Mark Cuban Fights SEC in Insider Trading Civil Lawsuit; Why Is It Even Happening?
Colorful superrich entrepreneur Mark Cuban–you love him on Shark Tank (Friday nights on ABC!)–is going to trial this week in a long-standing civil lawsuit by the Securities and Exchange Commission on an insider trading charge.
The case stems from Cuban's June 2004 sale of 600,000 shares of Mamma.com Inc, soon after he had supposedly learned of an equity offering that could depress the Montreal-based Internet search company's stock price.
The SEC said the sale let Cuban avoid a roughly $750,000 loss on his 6.3 percent stake. It seeks to recoup illegal gains, impose a fine, and win a permanent ban against similar conduct….
Cuban's combativeness has extended to the SEC case, where he accused enforcement staff of targeting him because of his fame and because they disliked his politics. In 2011, SEC Inspector General David Kotz cleared the regulator of misconduct. …
The SEC said Cuban hurriedly unloaded his Mamma.com shares after having become "very upset and angry" when he learned from Chief Executive Guy Fauré on June 28, 2004, that the company planned to raise capital via a private investment in public equity (PIPE) offering.
"Well, now I'm screwed. I can't sell," Cuban told Fauré, according to the SEC.

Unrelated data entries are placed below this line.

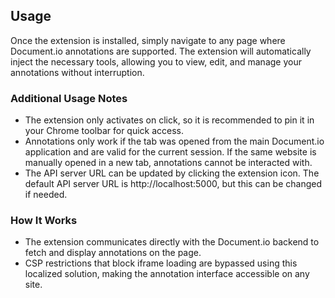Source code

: ## Usage
Once the extension is installed, simply navigate to any page where Document.io annotations are supported. The extension will automatically inject the necessary tools, allowing you to view, edit, and manage your annotations without interruption.

### Additional Usage Notes
- The extension only activates on click, so it is recommended to pin it in your Chrome toolbar for quick access.
- Annotations only work if the tab was opened from the main Document.io application and are valid for the current session. If the same website is manually opened in a new tab, annotations cannot be interacted with.
- The API server URL can be updated by clicking the extension icon. The default API server URL is http://localhost:5000, but this can be changed if needed.


### How It Works
- The extension communicates directly with the Document.io backend to fetch and display annotations on the page.
- CSP restrictions that block iframe loading are bypassed using this localized solution, making the annotation interface accessible on any site.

Within hours, according to the regulator, Cuban instructed his broker to sell his Mamma.com shares, and the $7.98 million sale was completed on June 29.

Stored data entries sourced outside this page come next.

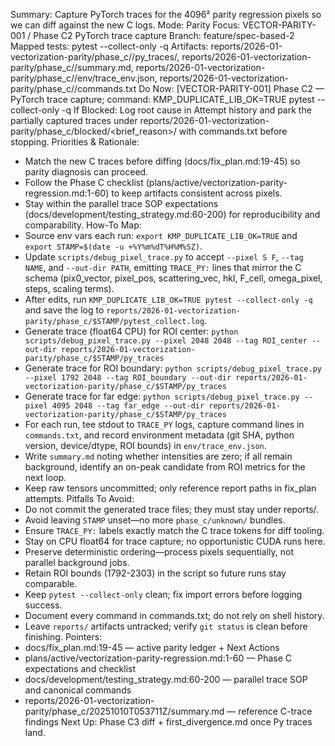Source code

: Summary: Capture PyTorch traces for the 4096² parity regression pixels so we can diff against the new C logs.
Mode: Parity
Focus: VECTOR-PARITY-001 / Phase C2 PyTorch trace capture
Branch: feature/spec-based-2
Mapped tests: pytest --collect-only -q
Artifacts: reports/2026-01-vectorization-parity/phase_c/<STAMP>/py_traces/, reports/2026-01-vectorization-parity/phase_c/<STAMP>/summary.md, reports/2026-01-vectorization-parity/phase_c/<STAMP>/env/trace_env.json, reports/2026-01-vectorization-parity/phase_c/<STAMP>/commands.txt
Do Now: [VECTOR-PARITY-001] Phase C2 — PyTorch trace capture; command: KMP_DUPLICATE_LIB_OK=TRUE pytest --collect-only -q
If Blocked: Log root cause in Attempt history and park the partially captured traces under reports/2026-01-vectorization-parity/phase_c/blocked/<brief_reason>/ with commands.txt before stopping.
Priorities & Rationale:
- Match the new C traces before diffing (docs/fix_plan.md:19-45) so parity diagnosis can proceed.
- Follow the Phase C checklist (plans/active/vectorization-parity-regression.md:1-60) to keep artifacts consistent across pixels.
- Stay within the parallel trace SOP expectations (docs/development/testing_strategy.md:60-200) for reproducibility and comparability.
How-To Map:
- Source env vars each run: `export KMP_DUPLICATE_LIB_OK=TRUE` and `export STAMP=$(date -u +%Y%m%dT%H%M%SZ)`.
- Update `scripts/debug_pixel_trace.py` to accept `--pixel S F`, `--tag NAME`, and `--out-dir PATH`, emitting `TRACE_PY:` lines that mirror the C schema (pix0_vector, pixel_pos, scattering_vec, hkl, F_cell, omega_pixel, steps, scaling terms).
- After edits, run `KMP_DUPLICATE_LIB_OK=TRUE pytest --collect-only -q` and save the log to `reports/2026-01-vectorization-parity/phase_c/$STAMP/pytest_collect.log`.
- Generate trace (float64 CPU) for ROI center: `python scripts/debug_pixel_trace.py --pixel 2048 2048 --tag ROI_center --out-dir reports/2026-01-vectorization-parity/phase_c/$STAMP/py_traces`
- Generate trace for ROI boundary: `python scripts/debug_pixel_trace.py --pixel 1792 2048 --tag ROI_boundary --out-dir reports/2026-01-vectorization-parity/phase_c/$STAMP/py_traces`
- Generate trace for far edge: `python scripts/debug_pixel_trace.py --pixel 4095 2048 --tag far_edge --out-dir reports/2026-01-vectorization-parity/phase_c/$STAMP/py_traces`
- For each run, tee stdout to `TRACE_PY` logs, capture command lines in `commands.txt`, and record environment metadata (git SHA, python version, device/dtype, ROI bounds) in `env/trace_env.json`.
- Write `summary.md` noting whether intensities are zero; if all remain background, identify an on-peak candidate from ROI metrics for the next loop.
- Keep raw tensors uncommitted; only reference report paths in fix_plan attempts.
Pitfalls To Avoid:
- Do not commit the generated trace files; they must stay under reports/.
- Avoid leaving `STAMP` unset—no more `phase_c/unknown/` bundles.
- Ensure `TRACE_PY:` labels exactly match the C trace tokens for diff tooling.
- Stay on CPU float64 for trace capture; no opportunistic CUDA runs here.
- Preserve deterministic ordering—process pixels sequentially, not parallel background jobs.
- Retain ROI bounds (1792-2303) in the script so future runs stay comparable.
- Keep `pytest --collect-only` clean; fix import errors before logging success.
- Document every command in commands.txt; do not rely on shell history.
- Leave `reports/` artifacts untracked; verify `git status` is clean before finishing.
Pointers:
- docs/fix_plan.md:19-45 — active parity ledger + Next Actions
- plans/active/vectorization-parity-regression.md:1-60 — Phase C expectations and checklist
- docs/development/testing_strategy.md:60-200 — parallel trace SOP and canonical commands
- reports/2026-01-vectorization-parity/phase_c/20251010T053711Z/summary.md — reference C-trace findings
Next Up: Phase C3 diff + first_divergence.md once Py traces land.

Mamma.com announced the PIPE offering later that day, and its shares fell 9.3 percent the next morning, to $11.89. Cuban's shares were sold at an average $13.30 each, court papers show.

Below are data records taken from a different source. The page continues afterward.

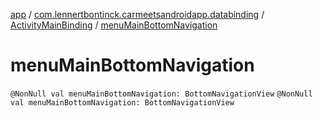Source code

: [app](../../index.md) / [com.lennertbontinck.carmeetsandroidapp.databinding](../index.md) / [ActivityMainBinding](index.md) / [menuMainBottomNavigation](./menu-main-bottom-navigation.md)

# menuMainBottomNavigation

`@NonNull val menuMainBottomNavigation: BottomNavigationView`
`@NonNull val menuMainBottomNavigation: BottomNavigationView`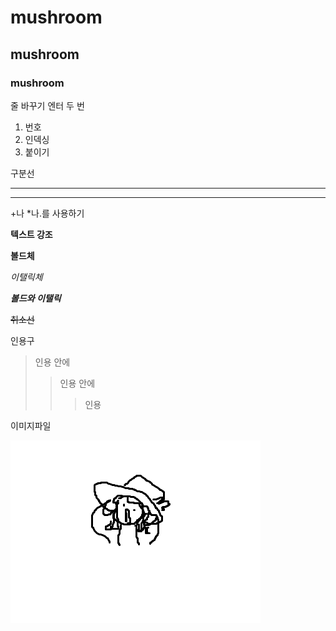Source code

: # mushroom
## mushroom 
### mushroom

줄 바꾸기 엔터 두 번

1. 번호
2. 인덱싱
3. 붙이기

구분선

------

*****

+나 *나.를 사용하기


**텍스트 강조**

__볼드체__

_이탤릭체_

***볼드와 이탤릭***

~~취소선~~ 


인용구
> 인용 안에
> > 인용 안에
> > > 인용


이미지파일

![이미지](https://github.com/mushbush/mushroom/blob/main/o0o.png)

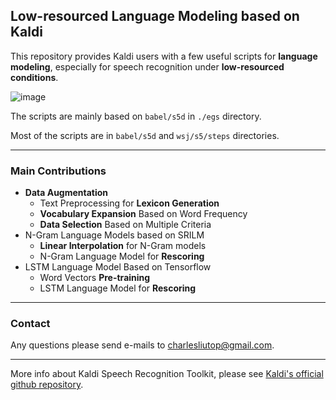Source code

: ## Low-resourced Language Modeling based on Kaldi

This repository provides Kaldi users with a few useful scripts for **language modeling**, especially for speech recognition under **low-resourced conditions**.

![image](https://github.com/charlesliucn/kaldi-lm/tree/master/misc/logo/framework.png)

The scripts are mainly based on `babel/s5d` in `./egs` directory.

Most of the scripts are in `babel/s5d` and `wsj/s5/steps` directories.

* * *

### Main Contributions
+ **Data Augmentation**
	- Text Preprocessing for **Lexicon Generation**
	- **Vocabulary Expansion** Based on Word Frequency
	- **Data Selection** Based on Multiple Criteria
+ N-Gram Language Models based on SRILM
	- **Linear Interpolation** for N-Gram models
	- N-Gram Language Model for **Rescoring**
+ LSTM Language Model Based on Tensorflow
	- Word Vectors **Pre-training**
	- LSTM Language Model for **Rescoring**

* * *

### Contact
Any questions please send e-mails to charlesliutop@gmail.com.

* * *

More info about Kaldi Speech Recognition Toolkit, please see [Kaldi's official github repository](http://www.github.com/kaldi-asr/kaldi).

Cuban has maintained that he had no obligation not to trade, and that there was no evidence that the information he had was confidential or material…..[U.S. District Judge Sidney] Fitzwater [hearing the case] dismissed the SEC lawsuit in 2009, but a federal appeals court revived the case the following year.
A good learning opportunity to revisit some past Reason writing on the contentious issue of insider trading.
See the Washington Post realize that, as I wrote, "that laws against insider trading are silly, don't do any good, and ignore most of what they purport to be preventing by not cracking down on the "crime" of insider non-trading"; and read about "perverse results of keeping those who know the most about companies (theoretically) from helping spread that knowledge and help bake it into the price of stock through the buying and selling of stocks in those companies;" and in 2007 I wondered, cheekily, if some great journalism that Mark Cuban was funding might fall afoul of insider trading laws (as a means of pointing out the silliness of such laws).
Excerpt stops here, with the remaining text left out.